COUNT BACK TO LOVE

REVIEWED - 5X2: ONLY Michael Winterbottom and Woody Allen can match François Ozon in terms of generating a prolific output in…

REVIEWED - 5X2: ONLY Michael Winterbottom and Woody Allen can match François Ozon in terms of generating a prolific output in contemporary cinema, and the quality and range of Ozon's movies provides a strong argument that he is the most consistent of the three.

5X2 is Ozon's seventh full-length feature in as many years, and he is already in post-production on yet another film.

An apt alternative title for 5X2 would have been Scenes from a Marriage. 5X2 refers to how Ozon's movie is formed, as five extended sequences follow a couple - Marion (Valeria Bruni-Tedeschi) and Gilles (Stéphane Freiss) - from the rosy beginning to the bitter ending of their relationship.

5X2 begins with the cold, clinical ending of Gilles and Marion's marriage in divorce. It then works backwards through happier times to when the couple first met, pausing along the way as we detect the exact point at which this relationship is clearly doomed.

READ MORE

There is nothing gimmicky about this structural device, which proves subtle and revealing as the movie offers melancholy reflections on this evaporation of love. With insight and maturity, it observes the full arc of the relationship from different perspectives as it disintegrates into tension and animosity.

When the film introduces Marion's bickering parents (the splendid Françoise Fabian and Michel Lonsdale), it suggests that divorce is the wiser option over a slowly deteriorating marriage that appears to be sustained only by mutual dependency and resentment.

Another point of view is expressed at a dinner party for Gilles's gay brother and younger boyfriend, one of whom remarks, "Sperm in a spoon is better than a heterosexual husband." And the film quietly observes the fate of the young son Marion and Gilles bring into the world, as they complete their legal custody arrangements for him.

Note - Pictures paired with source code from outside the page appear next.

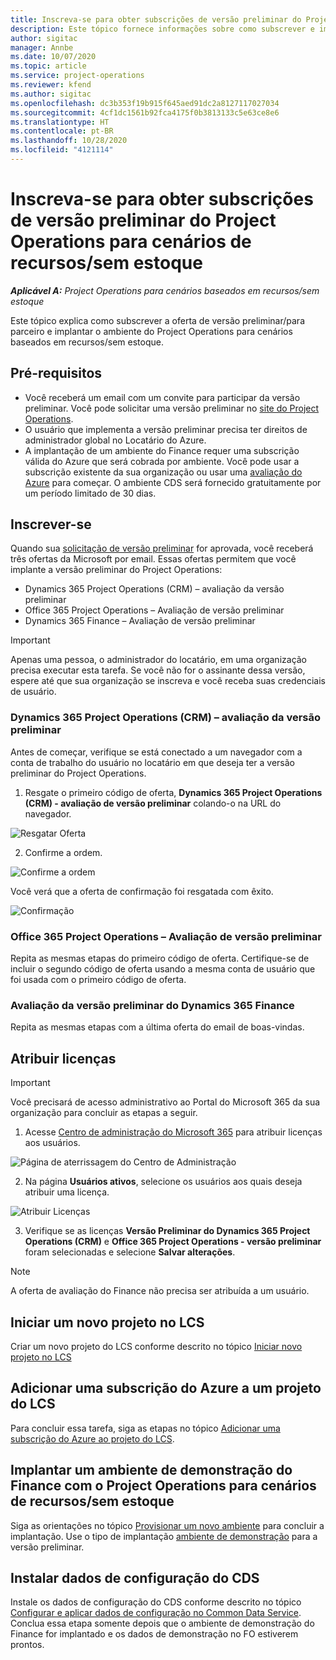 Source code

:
 ```yaml
---
title: Inscreva-se para obter subscrições de versão preliminar do Project Operations para cenários de recursos/sem estoque
description: Este tópico fornece informações sobre como subscrever e implantar o Project Operations para cenários baseados em recursos/sem estoque.
author: sigitac
manager: Annbe
ms.date: 10/07/2020
ms.topic: article
ms.service: project-operations
ms.reviewer: kfend
ms.author: sigitac
ms.openlocfilehash: dc3b353f19b915f645aed91dc2a8127117027034
ms.sourcegitcommit: 4cf1dc1561b92fca4175f0b3813133c5e63ce8e6
ms.translationtype: HT
ms.contentlocale: pt-BR
ms.lasthandoff: 10/28/2020
ms.locfileid: "4121114"
---
```

# <a name="sign-up-for-project-operations-preview-subscriptions-for-resource-non-stocked-scenarios"></a>Inscreva-se para obter subscrições de versão preliminar do Project Operations para cenários de recursos/sem estoque

_**Aplicável A:** Project Operations para cenários baseados em recursos/sem estoque_

Este tópico explica como subscrever a oferta de versão preliminar/para parceiro e implantar o ambiente do Project Operations para cenários baseados em recursos/sem estoque.

## <a name="prerequisites"></a>Pré-requisitos

- Você receberá um email com um convite para participar da versão preliminar. Você pode solicitar uma versão preliminar no [site do Project Operations](https://dynamics.microsoft.com/en-us/project-operations/overview/).
- O usuário que implementa a versão preliminar precisa ter direitos de administrador global no Locatário do Azure.
- A implantação de um ambiente do Finance requer uma subscrição válida do Azure que será cobrada por ambiente. Você pode usar a subscrição existente da sua organização ou usar uma [avaliação do Azure](https://azure.microsoft.com/en-us/free/) para começar. O ambiente CDS será fornecido gratuitamente por um período limitado de 30 dias.

## <a name="subscribe"></a>Inscrever-se

Quando sua [solicitação de versão preliminar](https://forms.office.com/FormsPro/Pages/ResponsePage.aspx?id=v4j5cvGGr0GRqy180BHbR56j8lZs0FdAvwT75_WNFyxUMkRDV1NYQU5TNjE2VjhKOVBUNVg2R0s1NC4u) for aprovada, você receberá três ofertas da Microsoft por email. Essas ofertas permitem que você implante a versão preliminar do Project Operations:

- Dynamics 365 Project Operations (CRM) – avaliação da versão preliminar
- Office 365 Project Operations – Avaliação de versão preliminar
- Dynamics 365 Finance – Avaliação de versão preliminar

> [!IMPORTANT]
> Apenas uma pessoa, o administrador do locatário, em uma organização precisa executar esta tarefa. Se você não for o assinante dessa versão, espere até que sua organização se inscreva e você receba suas credenciais de usuário.

### <a name="dynamics-365-project-operations-crm---preview-trial"></a>Dynamics 365 Project Operations (CRM) – avaliação da versão preliminar 

Antes de começar, verifique se está conectado a um navegador com a conta de trabalho do usuário no locatário em que deseja ter a versão preliminar do Project Operations.

1. Resgate o primeiro código de oferta, **Dynamics 365 Project Operations (CRM) - avaliação de versão preliminar** colando-o na URL do navegador.

![Resgatar Oferta](./media/16RedeemFirstOfferNew.png)

2. Confirme a ordem.

![Confirme a ordem](./media/17ConfirmOrderNew.png)

Você verá que a oferta de confirmação foi resgatada com êxito.

![Confirmação](./media/18OrderConfirmationNew.png)

### <a name="office-365-project-operations---preview-trial"></a>Office 365 Project Operations – Avaliação de versão preliminar

Repita as mesmas etapas do primeiro código de oferta. Certifique-se de incluir o segundo código de oferta usando a mesma conta de usuário que foi usada com o primeiro código de oferta.

### <a name="dynamics-365-finance-preview-trial"></a>Avaliação da versão preliminar do Dynamics 365 Finance

Repita as mesmas etapas com a última oferta do email de boas-vindas.

## <a name="assign-licenses"></a>Atribuir licenças

> [!IMPORTANT]
> Você precisará de acesso administrativo ao Portal do Microsoft 365 da sua organização para concluir as etapas a seguir.

1. Acesse [Centro de administração do Microsoft 365](https://portal.office.com/) para atribuir licenças aos usuários.

![Página de aterrissagem do Centro de Administração](./media/14AdminPortal.png)

2. Na página **Usuários ativos**, selecione os usuários aos quais deseja atribuir uma licença.

![Atribuir Licenças](./media/15AssignLicenses.png)

3. Verifique se as licenças **Versão Preliminar do Dynamics 365 Project Operations (CRM)** e **Office 365 Project Operations - versão preliminar** foram selecionadas e selecione **Salvar alterações**.

> [!NOTE]
> A oferta de avaliação do Finance não precisa ser atribuída a um usuário.

## <a name="start-a-new-project-in-lcs"></a>Iniciar um novo projeto no LCS

Criar um novo projeto do LCS conforme descrito no tópico [Iniciar novo projeto no LCS](create-lcs-project.md)

## <a name="add-an-azure-subscription-to-an-lcs-project"></a>Adicionar uma subscrição do Azure a um projeto do LCS

Para concluir essa tarefa, siga as etapas no tópico [Adicionar uma subscrição do Azure ao projeto do LCS](resource-add-azure-subscription-lcs-project.md).

## <a name="deploy-finance-demo-environment-with-project-operations-for-resourcenon-stocked-scenarios"></a>Implantar um ambiente de demonstração do Finance com o Project Operations para cenários de recursos/sem estoque

Siga as orientações no tópico [Provisionar um novo ambiente](resource-provision-new-environment.md) para concluir a implantação. Use o tipo de implantação [ambiente de demonstração](https://docs.microsoft.com/dynamics365/fin-ops-core/dev-itpro/deployment/deploy-demo-environment) para a versão preliminar. 

## <a name="install-cds-setup-and-configuration-data"></a>Instalar dados de configuração do CDS

Instale os dados de configuração do CDS conforme descrito no tópico [Configurar e aplicar dados de configuração no Common Data Service](resource-apply-pro-setup-config-data.md).
Conclua essa etapa somente depois que o ambiente de demonstração do Finance for implantado e os dados de demonstração no FO estiverem prontos.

While Ozon makes a point of showing both Marion and Gilles in all their qualities and flaws, his film, in common with much of his earlier work, is clearly more sympathetic to the woman's point of view. Following Under the Sand, 8 Femmes and Swimming Pool, 5X2 demonstrates once again Ozon's forte in working with women, and he elicits an exceptional performance from the expressive Bruni-Tedeschi.